Filter the records below, keeping only lines with the string "PyFootStats".
** Opening Supplied entries block **
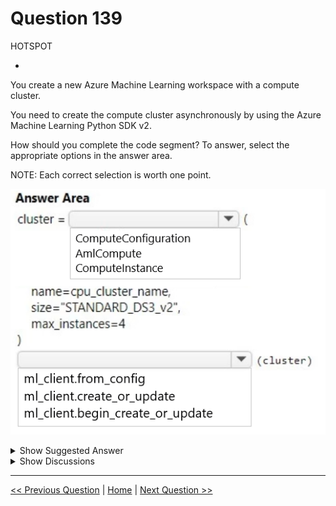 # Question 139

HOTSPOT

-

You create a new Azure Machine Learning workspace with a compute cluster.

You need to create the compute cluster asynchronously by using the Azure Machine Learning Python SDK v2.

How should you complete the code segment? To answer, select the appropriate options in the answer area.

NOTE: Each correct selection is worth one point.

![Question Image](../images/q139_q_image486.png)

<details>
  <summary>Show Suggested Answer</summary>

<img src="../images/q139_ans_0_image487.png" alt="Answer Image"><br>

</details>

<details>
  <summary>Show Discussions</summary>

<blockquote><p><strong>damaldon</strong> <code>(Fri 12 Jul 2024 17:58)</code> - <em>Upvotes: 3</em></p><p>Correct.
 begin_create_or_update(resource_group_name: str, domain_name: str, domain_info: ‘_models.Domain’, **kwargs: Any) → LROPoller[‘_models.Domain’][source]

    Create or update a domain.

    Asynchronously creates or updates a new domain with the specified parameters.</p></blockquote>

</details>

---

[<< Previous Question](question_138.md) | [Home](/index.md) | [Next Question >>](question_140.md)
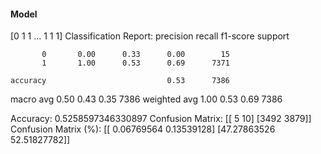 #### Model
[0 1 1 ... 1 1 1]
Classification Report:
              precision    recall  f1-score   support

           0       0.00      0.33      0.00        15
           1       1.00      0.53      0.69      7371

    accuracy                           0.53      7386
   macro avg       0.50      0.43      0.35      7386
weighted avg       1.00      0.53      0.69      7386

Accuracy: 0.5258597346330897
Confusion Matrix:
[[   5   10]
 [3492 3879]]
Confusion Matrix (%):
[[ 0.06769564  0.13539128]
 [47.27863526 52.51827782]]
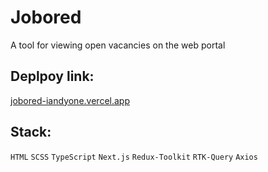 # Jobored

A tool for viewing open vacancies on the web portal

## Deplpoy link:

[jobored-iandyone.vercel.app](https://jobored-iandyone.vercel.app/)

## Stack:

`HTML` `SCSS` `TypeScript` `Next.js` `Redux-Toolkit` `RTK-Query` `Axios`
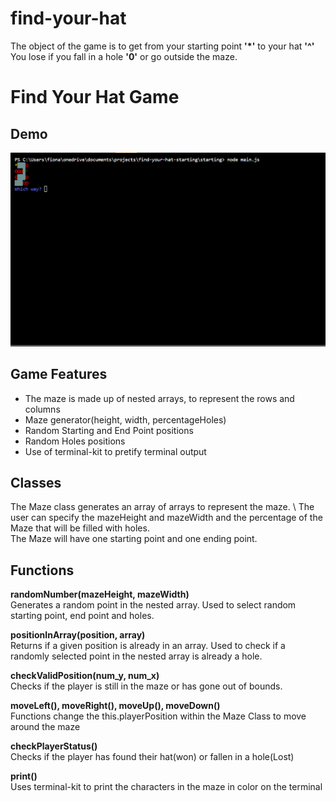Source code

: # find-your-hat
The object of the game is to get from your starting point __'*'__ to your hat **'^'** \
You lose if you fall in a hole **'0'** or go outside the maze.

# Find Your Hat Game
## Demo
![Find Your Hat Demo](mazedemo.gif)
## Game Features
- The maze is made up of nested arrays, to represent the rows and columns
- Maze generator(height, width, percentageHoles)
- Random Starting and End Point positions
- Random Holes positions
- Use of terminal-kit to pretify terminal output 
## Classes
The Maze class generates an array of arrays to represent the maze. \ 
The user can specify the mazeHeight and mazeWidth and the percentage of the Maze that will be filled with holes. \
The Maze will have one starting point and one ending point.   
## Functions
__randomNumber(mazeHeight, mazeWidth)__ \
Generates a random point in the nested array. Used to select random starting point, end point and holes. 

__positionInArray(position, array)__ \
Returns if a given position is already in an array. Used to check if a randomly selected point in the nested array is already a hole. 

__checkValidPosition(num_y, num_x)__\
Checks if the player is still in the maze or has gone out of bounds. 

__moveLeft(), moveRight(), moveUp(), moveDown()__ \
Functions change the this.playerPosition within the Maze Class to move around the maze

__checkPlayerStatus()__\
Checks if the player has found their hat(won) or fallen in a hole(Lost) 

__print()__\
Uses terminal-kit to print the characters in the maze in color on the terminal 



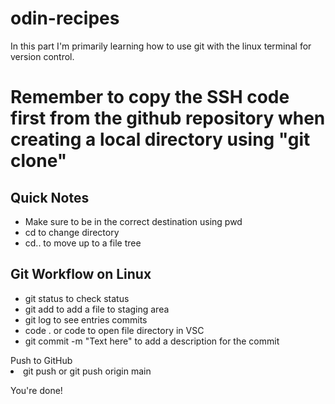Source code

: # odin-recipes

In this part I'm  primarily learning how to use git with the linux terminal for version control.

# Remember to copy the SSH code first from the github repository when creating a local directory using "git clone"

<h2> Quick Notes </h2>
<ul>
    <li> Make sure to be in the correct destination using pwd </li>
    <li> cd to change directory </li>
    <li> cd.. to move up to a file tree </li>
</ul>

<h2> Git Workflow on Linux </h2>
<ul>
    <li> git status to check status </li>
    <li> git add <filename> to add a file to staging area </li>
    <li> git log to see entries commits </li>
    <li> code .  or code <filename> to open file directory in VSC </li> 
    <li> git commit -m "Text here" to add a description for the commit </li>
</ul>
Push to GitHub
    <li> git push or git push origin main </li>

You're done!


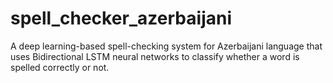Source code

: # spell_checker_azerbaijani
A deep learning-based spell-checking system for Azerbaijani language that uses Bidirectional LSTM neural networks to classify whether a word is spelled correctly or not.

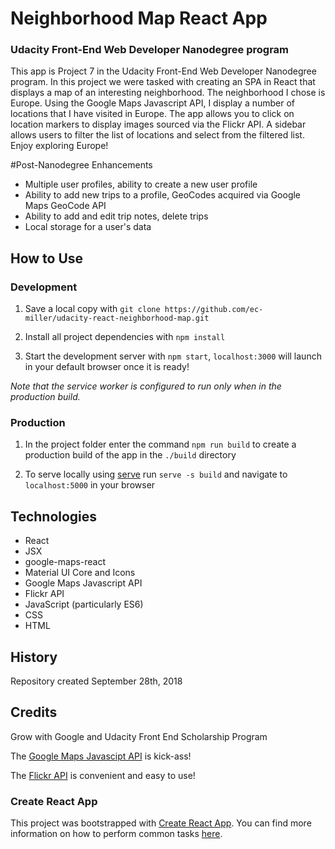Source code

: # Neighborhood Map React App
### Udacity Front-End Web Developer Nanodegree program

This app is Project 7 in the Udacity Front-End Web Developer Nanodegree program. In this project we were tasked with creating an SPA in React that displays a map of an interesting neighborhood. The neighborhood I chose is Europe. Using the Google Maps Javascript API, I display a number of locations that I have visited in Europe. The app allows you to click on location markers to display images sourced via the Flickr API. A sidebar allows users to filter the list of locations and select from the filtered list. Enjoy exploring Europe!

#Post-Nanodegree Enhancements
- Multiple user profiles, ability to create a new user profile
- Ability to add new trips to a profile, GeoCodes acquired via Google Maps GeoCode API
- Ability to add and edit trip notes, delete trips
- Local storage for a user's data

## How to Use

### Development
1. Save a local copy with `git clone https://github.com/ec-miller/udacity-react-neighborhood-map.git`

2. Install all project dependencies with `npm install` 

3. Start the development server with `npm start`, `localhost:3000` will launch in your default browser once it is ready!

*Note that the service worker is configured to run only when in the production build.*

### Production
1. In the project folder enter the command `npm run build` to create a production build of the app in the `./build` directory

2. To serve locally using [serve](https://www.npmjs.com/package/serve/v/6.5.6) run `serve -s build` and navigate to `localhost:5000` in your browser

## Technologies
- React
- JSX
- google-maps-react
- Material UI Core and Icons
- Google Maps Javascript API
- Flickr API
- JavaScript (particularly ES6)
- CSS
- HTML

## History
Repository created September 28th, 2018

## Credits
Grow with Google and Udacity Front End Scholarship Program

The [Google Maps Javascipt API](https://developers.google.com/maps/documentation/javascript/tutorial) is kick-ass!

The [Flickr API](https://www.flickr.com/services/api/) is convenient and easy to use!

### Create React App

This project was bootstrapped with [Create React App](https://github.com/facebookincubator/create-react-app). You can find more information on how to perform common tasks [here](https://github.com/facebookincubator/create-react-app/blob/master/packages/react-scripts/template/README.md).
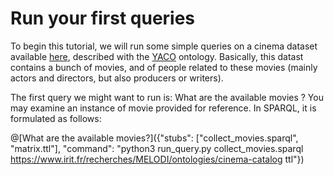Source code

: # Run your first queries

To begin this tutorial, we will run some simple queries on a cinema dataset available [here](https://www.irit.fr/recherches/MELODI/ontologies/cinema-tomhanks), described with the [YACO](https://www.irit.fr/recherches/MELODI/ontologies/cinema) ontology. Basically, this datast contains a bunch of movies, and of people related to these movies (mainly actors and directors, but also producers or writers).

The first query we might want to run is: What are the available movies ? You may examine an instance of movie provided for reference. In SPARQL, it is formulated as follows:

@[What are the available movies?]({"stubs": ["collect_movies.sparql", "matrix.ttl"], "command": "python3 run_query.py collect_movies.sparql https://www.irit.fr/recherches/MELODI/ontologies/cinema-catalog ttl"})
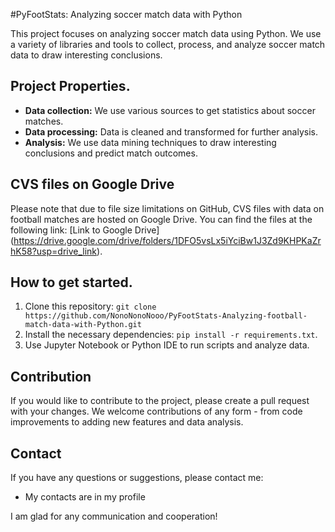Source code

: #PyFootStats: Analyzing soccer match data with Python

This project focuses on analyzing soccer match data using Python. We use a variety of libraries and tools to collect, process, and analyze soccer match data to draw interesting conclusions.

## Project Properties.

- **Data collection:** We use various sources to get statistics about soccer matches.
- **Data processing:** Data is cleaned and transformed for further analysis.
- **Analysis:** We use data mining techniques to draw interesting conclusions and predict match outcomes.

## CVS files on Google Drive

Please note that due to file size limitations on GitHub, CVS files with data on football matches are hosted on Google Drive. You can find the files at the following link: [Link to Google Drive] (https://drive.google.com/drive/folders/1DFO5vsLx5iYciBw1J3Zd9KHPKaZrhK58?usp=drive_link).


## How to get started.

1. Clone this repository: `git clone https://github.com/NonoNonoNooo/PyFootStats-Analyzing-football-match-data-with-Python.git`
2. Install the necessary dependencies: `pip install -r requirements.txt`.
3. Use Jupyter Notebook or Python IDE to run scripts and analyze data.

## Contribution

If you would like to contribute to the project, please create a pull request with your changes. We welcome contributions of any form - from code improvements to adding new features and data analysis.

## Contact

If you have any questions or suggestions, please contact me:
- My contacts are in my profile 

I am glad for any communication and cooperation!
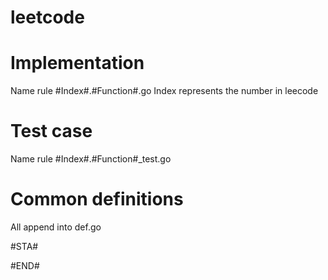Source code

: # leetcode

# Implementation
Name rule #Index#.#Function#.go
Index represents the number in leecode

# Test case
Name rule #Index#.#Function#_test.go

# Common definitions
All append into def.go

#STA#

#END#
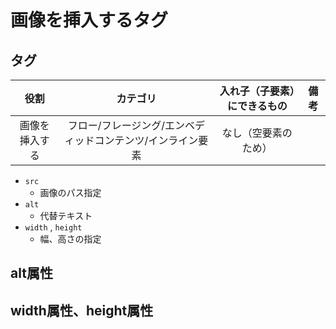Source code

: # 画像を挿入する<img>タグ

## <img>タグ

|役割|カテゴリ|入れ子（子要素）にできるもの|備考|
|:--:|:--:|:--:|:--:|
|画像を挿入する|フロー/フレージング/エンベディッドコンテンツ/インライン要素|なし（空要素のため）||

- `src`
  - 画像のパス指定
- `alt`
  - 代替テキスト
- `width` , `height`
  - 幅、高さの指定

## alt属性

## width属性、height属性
** Closing Supplied entries block **
§ Response:
: #PyFootStats: Analyzing soccer match data with Python
1. Clone this repository: `git clone https://github.com/NonoNonoNooo/PyFootStats-Analyzing-football-match-data-with-Python.git`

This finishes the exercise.